This is kirchoff's first law where current is conserved

The total current entering a point must be equal to the total current leaving at the same point

This Law uses the law of conservation of charge

So actually current splits when it passes through a junction. The less resistance path way has the greatest current

Kirchoff's 2nd Law

This is kirchoff's second law where the total emf in a loop is equal to the total PD of the same loop

The Sum of the EMF in a loop must be equal to the Sum of potential differences across the same loop.

So this follows the law of conservation of energy as the energy gained must be equal to the energy lost

The direction of the Emf of the battery does matter.

If 2 or more batteries are in a loop, we need to find the sum of the Emfs (taking the sign into account)

Actually that missing P.d is occupied by the lower Emf battery and it charges the lower Emf battery. So the resultant Emf is the Emf to be occupied by the external circuits

Now by applying the 2nd law we know that the P.d sum must equal to the Sum of the emfs

V = IR

We need to find the current which passes through a particular resistance. This is done by using Kirchoff's first law.

After finding the P.D occupied by the total resistance across a single loop, this must equal to the sum of emfs

For a simple circuit which is in series, we know that current remains constant!

EMF = IR1 + IR2

However, when there are many loops we get different currents

How to find power

Power is always calculated the same way. If we need to find the power released by the circuit, we use I2R

If we want to calculate the power of the battery, we use the EMF of that particular battery * the current it passes through

Power = VI

Why don't we use the net Emf? This is because, we find this net Emf to find the Emf across the external circuit only, Not including the batteries.

Actually the larger battery supplies it full power. However, the Emf of the second battery, which is lower than the 1st becomes a potential difference as part of the bigger Emf. In other words, the larger Emf is used to charge the smaller battery!

If both Batteries are in the same direction they provide a greater Emf and there is no charging happening

A 9702 Physics Past paper worked example question for kirchoff's law

Resistance Derivation

  • Resistance in series
  • RTotal = R1 + R2

    This derivation uses Kirchoff's 2nd law as the voltage is divided in a series circuit

    IRTotal = IR1 + IR2

    As current is constant, we can cancel it

    RTotal = R1 + R2

  • Resistance in parallel
  • 1/RTotal = 1/R1 + 1/R2

    This uses the Kirchoff's first law

    So in this, current splits in parallel but, voltage is constant

    ITotal = I1 + I2

    V/RTotal = V/R1 + V/R2

    So we cancel out the voltage

    1/RTotal = 1/R1 + 1/R2

    Both derivation uses the conservation of charge

    This is because, in the first derivation, current remains constant and in the second derivation, current splits but the total remains constant

    Internal Resistance

    Usually a cell has its own resistance and thus occupies some of the EMF provided by the cell

    EMF = Lost Voltage + Terminal Voltage

    The Terminal Voltage is the voltage in the external circuit. So when the internal resistance is greater. The greater the Lost Volts or Voltage occupied by the internal resistance.

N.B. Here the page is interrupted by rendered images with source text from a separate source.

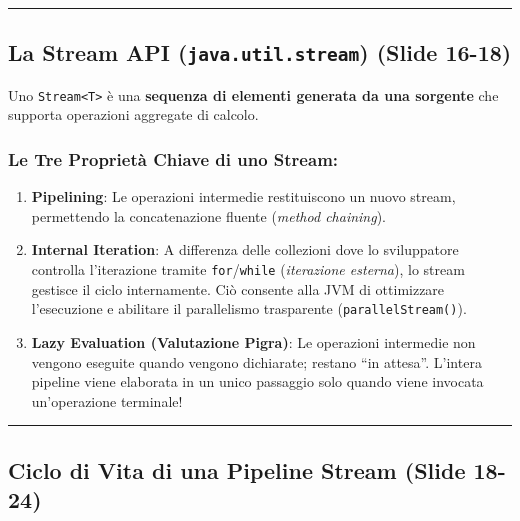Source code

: \documentclass[11pt,a4paper,oneside]{report}
\newcommand{\passthrough}[1]{#1}
\providecommand{\tightlist}{\setlength{\itemsep}{0pt}\setlength{\parskip}{0pt}}
\begin{document}
\begin{center}\rule{0.5\linewidth}{0.5pt}\end{center}

\subsection{\texorpdfstring{La Stream API (\texttt{java.util.stream})
(Slide
16-18)}{La Stream API (java.util.stream) (Slide 16-18)}}\label{chap17_la-stream-api-java.util.stream-slide-16-18}

Uno \passthrough{\lstinline!Stream<T>!} è una \textbf{sequenza di
elementi generata da una sorgente} che supporta operazioni aggregate di
calcolo.

\subsubsection{Le Tre Proprietà Chiave di uno
Stream:}\label{chap17_le-tre-proprietuxe0-chiave-di-uno-stream}

\begin{enumerate}
\def\labelenumi{\arabic{enumi}.}
\tightlist
\item
  \textbf{Pipelining}: Le operazioni intermedie restituiscono un nuovo
  stream, permettendo la concatenazione fluente (\emph{method
  chaining}).
\item
  \textbf{Internal Iteration}: A differenza delle collezioni dove lo
  sviluppatore controlla l'iterazione tramite
  \passthrough{\lstinline!for!}/\passthrough{\lstinline!while!}
  (\emph{iterazione esterna}), lo stream gestisce il ciclo internamente.
  Ciò consente alla JVM di ottimizzare l'esecuzione e abilitare il
  parallelismo trasparente (\passthrough{\lstinline!parallelStream()!}).
\item
  \textbf{Lazy Evaluation (Valutazione Pigra)}: Le operazioni intermedie
  non vengono eseguite quando vengono dichiarate; restano ``in attesa''.
  L'intera pipeline viene elaborata in un unico passaggio solo quando
  viene invocata un'operazione terminale!
\end{enumerate}

\begin{center}\rule{0.5\linewidth}{0.5pt}\end{center}

\subsection{Ciclo di Vita di una Pipeline Stream (Slide
18-24)}\label{chap17_ciclo-di-vita-di-una-pipeline-stream-slide-18-24}
\end{document}
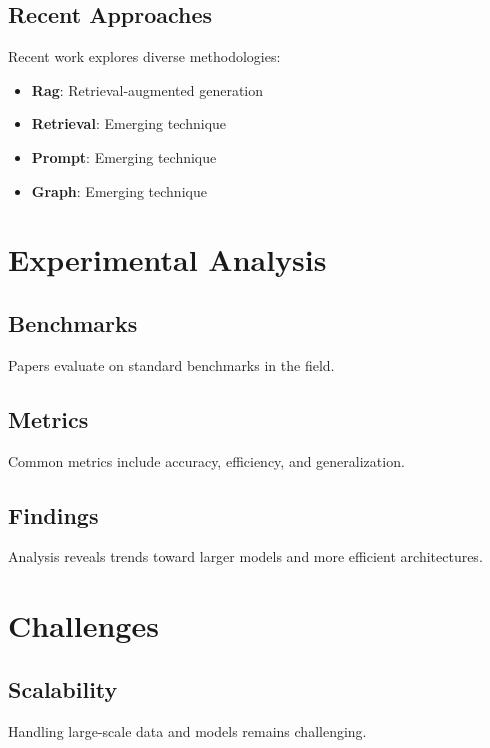 \documentclass[11pt,a4paper]{article}
\begin{document}
\subsection{Recent Approaches}

Recent work explores diverse methodologies:

\begin{itemize}
    \item \textbf{Rag}: Retrieval-augmented generation
    \item \textbf{Retrieval}: Emerging technique
    \item \textbf{Prompt}: Emerging technique
    \item \textbf{Graph}: Emerging technique
\end{itemize}



\section{Experimental Analysis}

\subsection{Benchmarks}

Papers evaluate on standard benchmarks in the field.

\subsection{Metrics}

Common metrics include accuracy, efficiency, and generalization.

\subsection{Findings}

Analysis reveals trends toward larger models and more efficient architectures.



\section{Challenges}

\subsection{Scalability}

Handling large-scale data and models remains challenging.
\end{document}
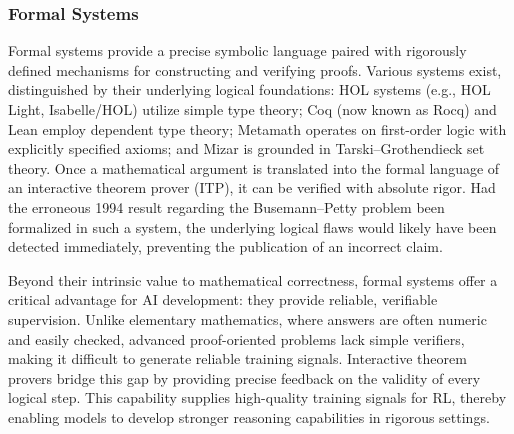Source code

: \documentclass[11pt]{article}
\numberwithin{equation}{section}
\begin{document}
 
\subsubsection{Formal Systems}

Formal systems provide a precise symbolic language paired with rigorously defined mechanisms for constructing and verifying proofs. Various systems exist, distinguished by their underlying logical foundations: HOL systems (e.g., HOL Light, Isabelle/HOL) utilize simple type theory; Coq (now known as Rocq) and Lean employ dependent type theory; Metamath operates on first-order logic with explicitly specified axioms; and Mizar is grounded in Tarski–Grothendieck set theory. Once a mathematical argument is translated into the formal language of an interactive theorem prover (ITP), it can be verified with absolute rigor. Had the erroneous 1994 result regarding the Busemann--Petty problem been formalized in such a system, the underlying logical flaws would likely have been detected immediately, preventing the publication of an incorrect claim.

Beyond their intrinsic value to mathematical correctness, formal systems offer a critical advantage for AI development: they provide reliable, verifiable supervision. Unlike elementary mathematics, where answers are often numeric and easily checked, advanced proof-oriented problems lack simple verifiers, making it difficult to generate reliable training signals. Interactive theorem provers bridge this gap by providing precise feedback on the validity of every logical step. This capability supplies high-quality training signals for RL, thereby enabling models to develop stronger reasoning capabilities in rigorous settings.
\end{document}
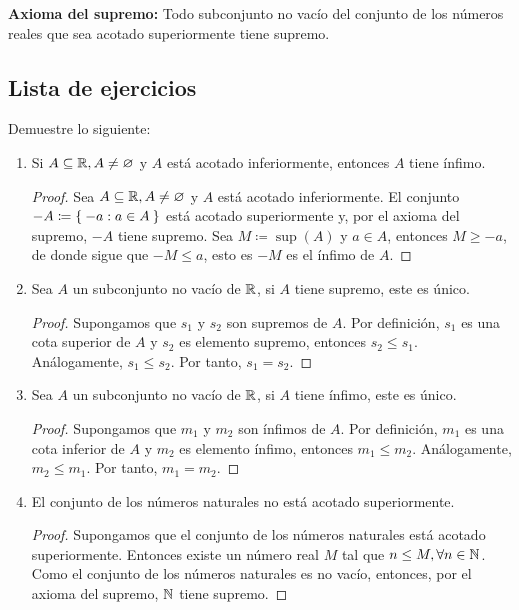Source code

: \textbf{Axioma del supremo:} Todo subconjunto no vacío del conjunto de los números reales que sea acotado superiormente tiene supremo.

\subsection*{Lista de ejercicios}

Demuestre lo siguiente:

\begin{enumerate}[label=\alph*)]
  \item Si $A\subseteq \mathbb{R}, A\neq \varnothing$ y $A$ está acotado inferiormente, entonces $A$ tiene ínfimo.
  \begin{proof}\leavevmode
    Sea $A\subseteq \mathbb{R}, A\neq \varnothing$ y $A$ está acotado inferiormente. El conjunto $-A \coloneqq \Set{-a: a\in A}$ está acotado superiormente y, por el axioma del supremo, $-A$ tiene supremo. Sea $M\coloneqq \sup{(A)}$ y $a\in A$, entonces $M\geq -a$, de donde sigue que $-M\leq a$, esto es $-M$ es el ínfimo de $A$.
  \end{proof}
  
  \item Sea $A$ un subconjunto no vacío de $\mathbb{R}$, si $A$ tiene supremo, este es único.
 
  \begin{proof} 
   Supongamos que $s_1$ y $s_2$ son supremos de $A$. Por definición, $s_1$ es una cota superior de $A$ y $s_2$ es elemento supremo, entonces $s_2\leq s_1$. Análogamente, $s_1\leq s_2$. Por tanto, $s_1=s_2$.
  \end{proof}
 
  \item Sea $A$ un subconjunto no vacío de $\mathbb{R}$, si $A$ tiene ínfimo, este es único.
  
  \begin{proof} 
   Supongamos que $m_1$ y $m_2$ son ínfimos de $A$. Por definición, $m_1$ es una cota inferior de $A$ y $m_2$ es elemento ínfimo, entonces $m_1\leq m_2$. Análogamente, $m_2\leq m_1$. Por tanto, $m_1=m_2$. 
  \end{proof}
  
  \item El conjunto de los números naturales no está acotado superiormente.
  \begin{proof}\leavevmode
    Supongamos que el conjunto de los números naturales está acotado superiormente. Entonces existe un número real $M$ tal que $n\leq M, \forall n\in \mathbb{N}$. Como el conjunto de los números naturales es no vacío, entonces, por el axioma del supremo, $\mathbb{N}$ tiene supremo.


\end{proof}
\end{enumerate}
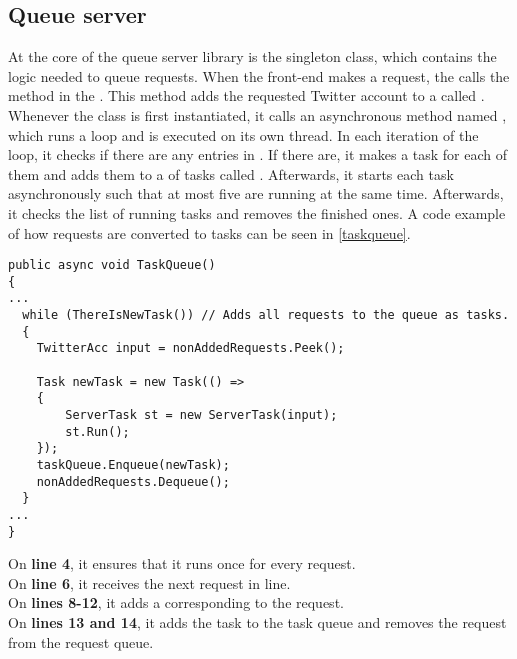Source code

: \subsection{Queue server} \label{sub:queueserver}
At the core of the queue server library is the 
singleton class, which contains the logic needed to queue requests. When the
front-end makes a request, the  calls the
 method in the . This method adds the
requested Twitter account to a  called .
Whenever the  class is first instantiated, it calls
an asynchronous method named , which runs a 
loop and is executed on its own thread. In each iteration of the loop, it
checks if there are any entries in . If there are, it
makes a task for each of them and adds them to a  of tasks called
. Afterwards, it starts each task asynchronously such that at
most five are running at the same time.
Afterwards, it checks the list of running tasks and removes the finished ones. A
code example of how requests are converted to tasks can be seen in
\autoref{taskqueue}. \\

\begin{minipage}[H]{\linewidth}
\begin{lstlisting}[caption = Adding tasks to the queue., label = taskqueue] 
public async void TaskQueue()
{
...
  while (ThereIsNewTask()) // Adds all requests to the queue as tasks.
  {
	TwitterAcc input = nonAddedRequests.Peek();
	
	Task newTask = new Task(() =>
	{
	    ServerTask st = new ServerTask(input);
	    st.Run();
	});
	taskQueue.Enqueue(newTask);
	nonAddedRequests.Dequeue();
  }
...  
}

\end{lstlisting}
\end{minipage}

On \textbf{line 4}, it ensures that it runs once for every request. \\
On \textbf{line 6}, it receives the next request in line.\\
On \textbf{lines 8-12}, it adds a  corresponding to the
request.\\
On \textbf{lines 13 and 14}, it adds the task to the task queue and removes the
request from the request queue.\\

    If we want to reduce the lost volts and increase the voltage supplied to the external resistance. The battery must contain a lower internal resistance or the current in the circuit must decrease. This is done by increasing the resistance of the external circuit

    IRTotal = IRInternal resistance + IRExternal resistance

    Current remains constant in a series circuit

    We just assume that the internal resistance acts as a normal fixed resistance

    Potential divider

    So as we discussed:

    V ∝ R

    Greater the resistance, greater the potential difference it occupies.

    And we also discussed how to find the Voltage occupied by the resistance compared to the total resistance in a circuit.

    This a potential divider and this is to calculate how voltage is split in a potential difference

    VOut = VIn * R1/R1+R2

    So we find the ratio of the particular resistance compared to the whole resistance of the circuit.

    This could be applied for internal resistance to find lost volts


    In this, we need to know some new terms:

    • Driver cell
    • This is known as the main cell in the circuit

    • Unknown cell
    • This is the cell which the emf is to be found or compared

    This is an example of a potentiometer circuit

    A diagram of a potentiometer and how it is used to compare or find the emf of the unknown cell

    Notice how the unknown cell is in the opposite direction of the driver cell.

    You will need to know this! Usually wires are assumed to have 0 resistance. However, Wire AB contains a significant amount of resistance.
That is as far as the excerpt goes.